There’s a comedian named Daniel Kitson. He won the Perrier Award at the Edinburgh Festival.  According to Russell Brand and Russell Howard he was the funniest man on the circuit (MVM can vouch for this to be fair, having seen him too) but he was a contrary so and so. He didn’t fancy fame, he didn’t fancy adulation and he didn’t fancy being on QI. So, wilfully it seemed, his act became ever more obscure. The pay off to all that was this joke: “I want to whittle down my audience to 12,” he used to say. “I don’t know, let’s call them disciples.”

Now, you see, as much as we want MVM to be the most read music website in the world, there are times when the worlds we work in just aren’t going to resonate with the general public. Hell, sometimes the worlds we work in aren’t going to resonate with other fans of the music we like. 

To whit: Headless Kross. 

Let’s get it said from the get go. This album contains three tracks. It clocks in at 40 minutes. Oh and by the way, there isn’t anything approaching a structure or a chorus here and not many clean vocals. 

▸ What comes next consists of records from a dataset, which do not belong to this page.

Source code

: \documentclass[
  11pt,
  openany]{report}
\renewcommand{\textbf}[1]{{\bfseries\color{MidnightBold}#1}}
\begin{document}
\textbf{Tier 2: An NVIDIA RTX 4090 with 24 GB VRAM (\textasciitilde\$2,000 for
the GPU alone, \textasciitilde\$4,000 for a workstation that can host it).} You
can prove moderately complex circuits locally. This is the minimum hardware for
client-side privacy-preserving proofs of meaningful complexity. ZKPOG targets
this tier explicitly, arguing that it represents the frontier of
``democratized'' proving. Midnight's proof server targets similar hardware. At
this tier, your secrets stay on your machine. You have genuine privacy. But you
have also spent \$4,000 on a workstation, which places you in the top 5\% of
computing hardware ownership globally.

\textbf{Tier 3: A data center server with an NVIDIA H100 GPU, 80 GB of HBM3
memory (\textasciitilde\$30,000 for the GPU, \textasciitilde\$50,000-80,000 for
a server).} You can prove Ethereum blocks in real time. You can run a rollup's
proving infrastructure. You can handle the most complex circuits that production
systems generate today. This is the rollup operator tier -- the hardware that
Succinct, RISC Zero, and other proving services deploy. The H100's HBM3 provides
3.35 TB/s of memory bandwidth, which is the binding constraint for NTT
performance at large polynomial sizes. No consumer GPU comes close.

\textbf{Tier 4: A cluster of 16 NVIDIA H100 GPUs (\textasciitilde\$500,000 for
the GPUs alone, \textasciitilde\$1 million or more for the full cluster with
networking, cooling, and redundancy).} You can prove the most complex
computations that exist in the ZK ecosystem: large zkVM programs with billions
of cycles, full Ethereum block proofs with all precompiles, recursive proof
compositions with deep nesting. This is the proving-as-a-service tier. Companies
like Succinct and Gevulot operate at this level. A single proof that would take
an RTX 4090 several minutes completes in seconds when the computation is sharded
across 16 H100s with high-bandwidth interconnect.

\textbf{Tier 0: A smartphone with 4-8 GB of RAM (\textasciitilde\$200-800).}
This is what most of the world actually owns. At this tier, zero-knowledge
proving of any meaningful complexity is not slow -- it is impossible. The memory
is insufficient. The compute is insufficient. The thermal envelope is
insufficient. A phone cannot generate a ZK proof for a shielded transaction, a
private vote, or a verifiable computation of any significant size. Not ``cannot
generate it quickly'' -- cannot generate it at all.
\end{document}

Sorted. Most of you can leave, we will review something slightly more commercial in a minute.

Those of you that have remained – let’s in the spirit of the opener call you doomciples – clearly want to find about this monolithic record. So here’s what you need to know. It takes nearly eight minutes of opening track “Rural Juror” – one hesitates to call them songs for fear of offence – for anything to happen other than a pounding riff plays. This is mesmerising and hypnotic stuff in the extreme (meaning all senses of the word.) 

“Who Is This Who Is Coming” the second of this most unholy of trinities is “just” 11 minutes long, but manages if anything to be even more pounding. The opening hints at some kind of foreboding, but the guitar work from Tommy Duffin in the middle section is phenomenal. 

The whole thing is rounded off in style with “Even The Destroyed Things Have Been Destroyed” which is more of the same. It is slow, deliberate, and it’s an iron bar to the face, repeatedly. The bass and drums mesh together to form perhaps the best groove on an album full of them.

Appropriately perhaps singer and bass man Derek is a College Lecturer by day. His band have delivered a lesson in something that’s part psychedelic, part crust and part doom. It won’t appeal to everyone – for Christ’s sake it’s not supposed to appeal to everyone, but if you want to explore the outer extremities of doom, then Headless Kross are here for you.